企業の相談役として、クライアントとなる社長や経営者から信用を得ることが何より必要とされるコンサルタント。これまでデロイト トーマツで12年間コンサルティングに従事し、その後、会社を10年経営してきた安達裕哉さんは、人から信頼されるには「話す前にちゃんと考える」ことが何より欠かせないと言います。当たり前のことのようですが、この「ちゃんと」が具体的にどういうことなのか、教わったことがある人は少ないのではないでしょうか。

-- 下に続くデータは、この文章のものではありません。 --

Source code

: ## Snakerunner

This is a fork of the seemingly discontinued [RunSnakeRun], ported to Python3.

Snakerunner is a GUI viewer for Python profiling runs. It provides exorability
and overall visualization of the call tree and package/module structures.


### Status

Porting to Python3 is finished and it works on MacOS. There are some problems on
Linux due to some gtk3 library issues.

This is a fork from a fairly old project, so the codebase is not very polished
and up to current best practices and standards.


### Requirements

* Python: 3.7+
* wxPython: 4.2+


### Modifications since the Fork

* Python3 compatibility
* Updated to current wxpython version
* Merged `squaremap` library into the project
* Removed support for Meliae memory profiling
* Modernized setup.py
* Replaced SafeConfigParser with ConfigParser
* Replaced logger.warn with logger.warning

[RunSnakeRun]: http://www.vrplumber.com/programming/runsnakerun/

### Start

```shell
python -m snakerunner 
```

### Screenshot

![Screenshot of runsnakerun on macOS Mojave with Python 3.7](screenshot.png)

それが明確に記されているのが、安達さんが著した書籍『頭のいい人が話す前に考えていること』。話し方を改善するのではなく"ちゃんと考える"ことに意識を向けることで、思考の質を高め、驚くほど人の心を動かせるようになるといいます。
ここで、同書に出てくる"頭のよさをはかる問題"をひとつご紹介します。デート中、パートナーから「この青の服と、白の服、どっちがいいと思う?」と尋ねられたとき、みなさんならどう答えるでしょうか。「白がいい」と素直に自身の考えを述べたり、「どっちも似合ってるよ!」と答えたりする手もあるかもしれません。安達さんが最も適切な回答だとするのは「白と青、それぞれ、どこがいいと思ったの?」です。
「プライベートでも、同じなのです。友人関係でも、恋人関係でも、"この人、私のことちゃんと考えてくれている"という心情になったとき、また話したいと思うはず」(同書より)

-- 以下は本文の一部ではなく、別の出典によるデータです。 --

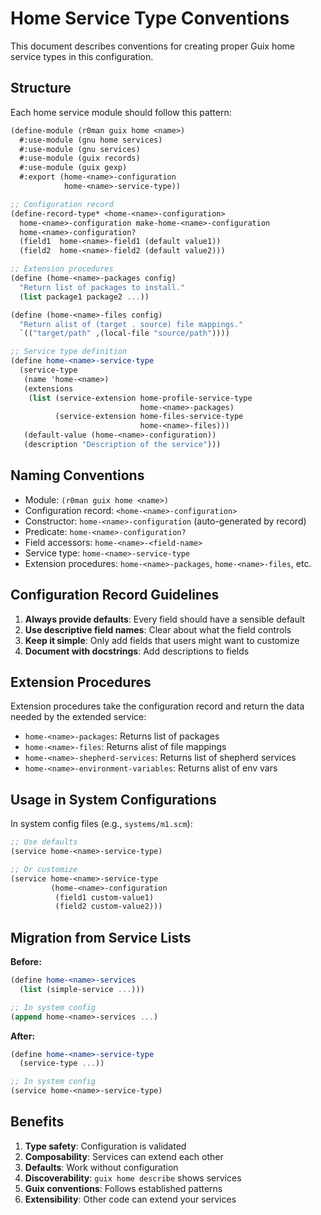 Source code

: # Home Service Type Conventions

This document describes conventions for creating proper Guix home service
types in this configuration.

## Structure

Each home service module should follow this pattern:

```scheme
(define-module (r0man guix home <name>)
  #:use-module (gnu home services)
  #:use-module (gnu services)
  #:use-module (guix records)
  #:use-module (guix gexp)
  #:export (home-<name>-configuration
            home-<name>-service-type))

;; Configuration record
(define-record-type* <home-<name>-configuration>
  home-<name>-configuration make-home-<name>-configuration
  home-<name>-configuration?
  (field1  home-<name>-field1 (default value1))
  (field2  home-<name>-field2 (default value2)))

;; Extension procedures
(define (home-<name>-packages config)
  "Return list of packages to install."
  (list package1 package2 ...))

(define (home-<name>-files config)
  "Return alist of (target . source) file mappings."
  `(("target/path" ,(local-file "source/path"))))

;; Service type definition
(define home-<name>-service-type
  (service-type
   (name 'home-<name>)
   (extensions
    (list (service-extension home-profile-service-type
                             home-<name>-packages)
          (service-extension home-files-service-type
                             home-<name>-files)))
   (default-value (home-<name>-configuration))
   (description "Description of the service")))
```

## Naming Conventions

- Module: `(r0man guix home <name>)`
- Configuration record: `<home-<name>-configuration>`
- Constructor: `home-<name>-configuration` (auto-generated by record)
- Predicate: `home-<name>-configuration?`
- Field accessors: `home-<name>-<field-name>`
- Service type: `home-<name>-service-type`
- Extension procedures: `home-<name>-packages`, `home-<name>-files`, etc.

## Configuration Record Guidelines

1. **Always provide defaults**: Every field should have a sensible default
2. **Use descriptive field names**: Clear about what the field controls
3. **Keep it simple**: Only add fields that users might want to customize
4. **Document with docstrings**: Add descriptions to fields

## Extension Procedures

Extension procedures take the configuration record and return the data
needed by the extended service:

- `home-<name>-packages`: Returns list of packages
- `home-<name>-files`: Returns alist of file mappings
- `home-<name>-shepherd-services`: Returns list of shepherd services
- `home-<name>-environment-variables`: Returns alist of env vars

## Usage in System Configurations

In system config files (e.g., `systems/m1.scm`):

```scheme
;; Use defaults
(service home-<name>-service-type)

;; Or customize
(service home-<name>-service-type
         (home-<name>-configuration
          (field1 custom-value1)
          (field2 custom-value2)))
```

## Migration from Service Lists

**Before:**
```scheme
(define home-<name>-services
  (list (simple-service ...)))

;; In system config
(append home-<name>-services ...)
```

**After:**
```scheme
(define home-<name>-service-type
  (service-type ...))

;; In system config
(service home-<name>-service-type)
```

## Benefits

1. **Type safety**: Configuration is validated
2. **Composability**: Services can extend each other
3. **Defaults**: Work without configuration
4. **Discoverability**: `guix home describe` shows services
5. **Guix conventions**: Follows established patterns
6. **Extensibility**: Other code can extend your services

コミュニケーション能力という名の社会的知性は、学歴や才能とはなんら関係ないことがわかる一例ではないでしょうか。ちなみに先ほどの質問に対し、「最近のファッションの流行ってさ......」と自分の知識をひけらかすのは論外。人間は知識があれば披露したくなるものですが、「本当に相手のためになることは何なのか?」と立ち止まり、一緒に考え、自分で気づいてもらうことで相手の腑に落ちなければ、心は動かせず信頼も得られないと安達さんは考えます。この「話す前に立ち止まって注意力を働かせる」ということは、思考の質を高める上でとても大切なことのようです。
こうした話す前の思考の高め方が記された同書は、プレゼンや会議、営業、面接といったビジネスシーンはもちろん、プライベートの場面でも何かと役立つことでしょう。さらに巻頭には、同書の内容を簡潔にまとめた「話すたびに頭がよくなるシート」付き。話す前に少し立ち止まって、このシートに書かれていることを意識すれば、さらなる効果アップが期待できそうです。話し方に自信がない、他人から頼られるようになりたいと考えているならば、まずは知性と信頼を手に入れる思考テクニックを学んでみてはいかがでしょうか。